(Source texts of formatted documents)
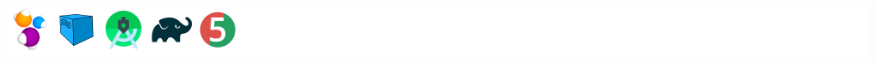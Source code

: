   <code><img width="5%" title="Selenide" src="media/images/selenide-logo.svg"></code>
  <code><img width="5%" title="Selenoid" src="media/images/selenoid-logo.svg"></code>
  <code><img width="5%" title="Android Studio" src="media/images/androidStudio-logo.svg"></code>
  <code><img width="5%" title="Gradle" src="media/images/gradle-logo.svg "></code>
  <code><img width="5%" title="JUnit5" src="media/images/junit5-logo.svg"></code>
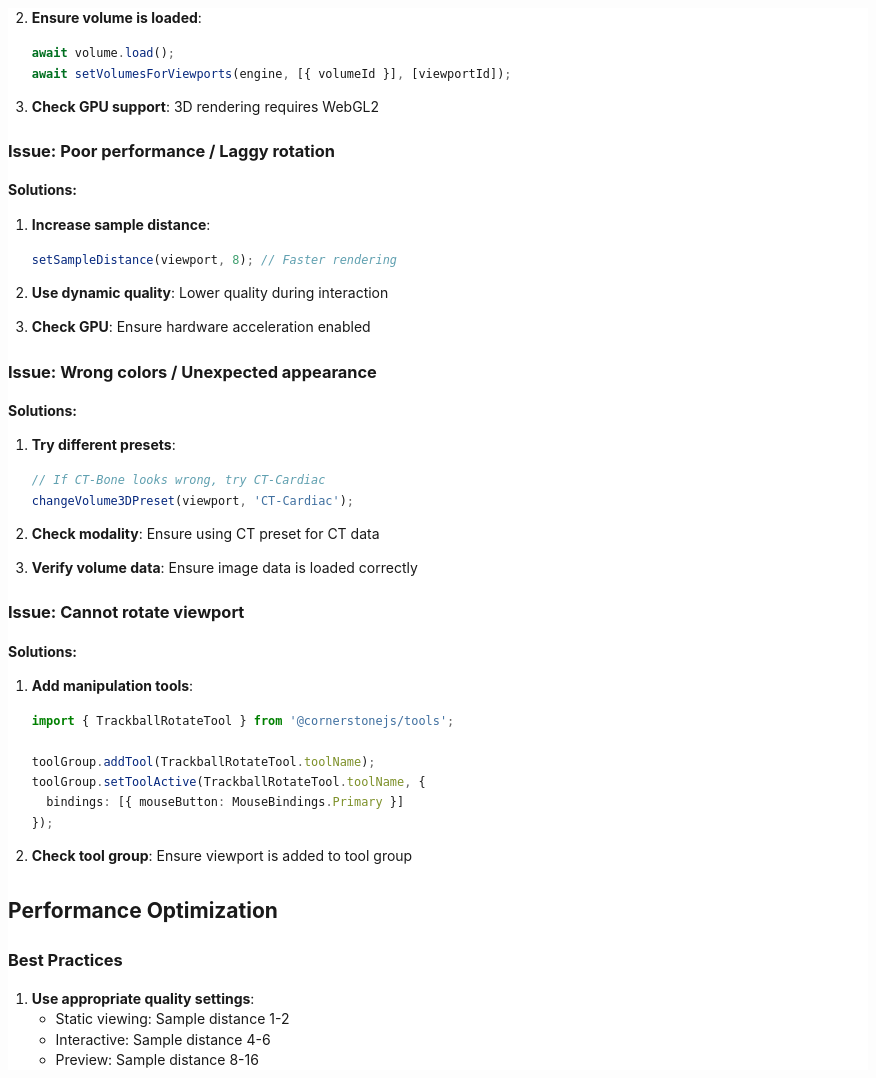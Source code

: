 2. **Ensure volume is loaded**:
   ```typescript
   await volume.load();
   await setVolumesForViewports(engine, [{ volumeId }], [viewportId]);
   ```

3. **Check GPU support**: 3D rendering requires WebGL2

### Issue: Poor performance / Laggy rotation

**Solutions:**
1. **Increase sample distance**:
   ```typescript
   setSampleDistance(viewport, 8); // Faster rendering
   ```

2. **Use dynamic quality**: Lower quality during interaction

3. **Check GPU**: Ensure hardware acceleration enabled

### Issue: Wrong colors / Unexpected appearance

**Solutions:**
1. **Try different presets**:
   ```typescript
   // If CT-Bone looks wrong, try CT-Cardiac
   changeVolume3DPreset(viewport, 'CT-Cardiac');
   ```

2. **Check modality**: Ensure using CT preset for CT data

3. **Verify volume data**: Ensure image data is loaded correctly

### Issue: Cannot rotate viewport

**Solutions:**
1. **Add manipulation tools**:
   ```typescript
   import { TrackballRotateTool } from '@cornerstonejs/tools';

   toolGroup.addTool(TrackballRotateTool.toolName);
   toolGroup.setToolActive(TrackballRotateTool.toolName, {
     bindings: [{ mouseButton: MouseBindings.Primary }]
   });
   ```

2. **Check tool group**: Ensure viewport is added to tool group

## Performance Optimization

### Best Practices

1. **Use appropriate quality settings**:
   - Static viewing: Sample distance 1-2
   - Interactive: Sample distance 4-6
   - Preview: Sample distance 8-16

▶ **WHAT YOU WILL DO**
Where the records above contain a line with "2. **Check tool", repeat that line and each later line through the end, exactly, and nothing more.

▶ **EXERCISE RESULT**
2. **Check tool group**: Ensure viewport is added to tool group

## Performance Optimization

### Best Practices

1. **Use appropriate quality settings**:
   - Static viewing: Sample distance 1-2
   - Interactive: Sample distance 4-6
   - Preview: Sample distance 8-16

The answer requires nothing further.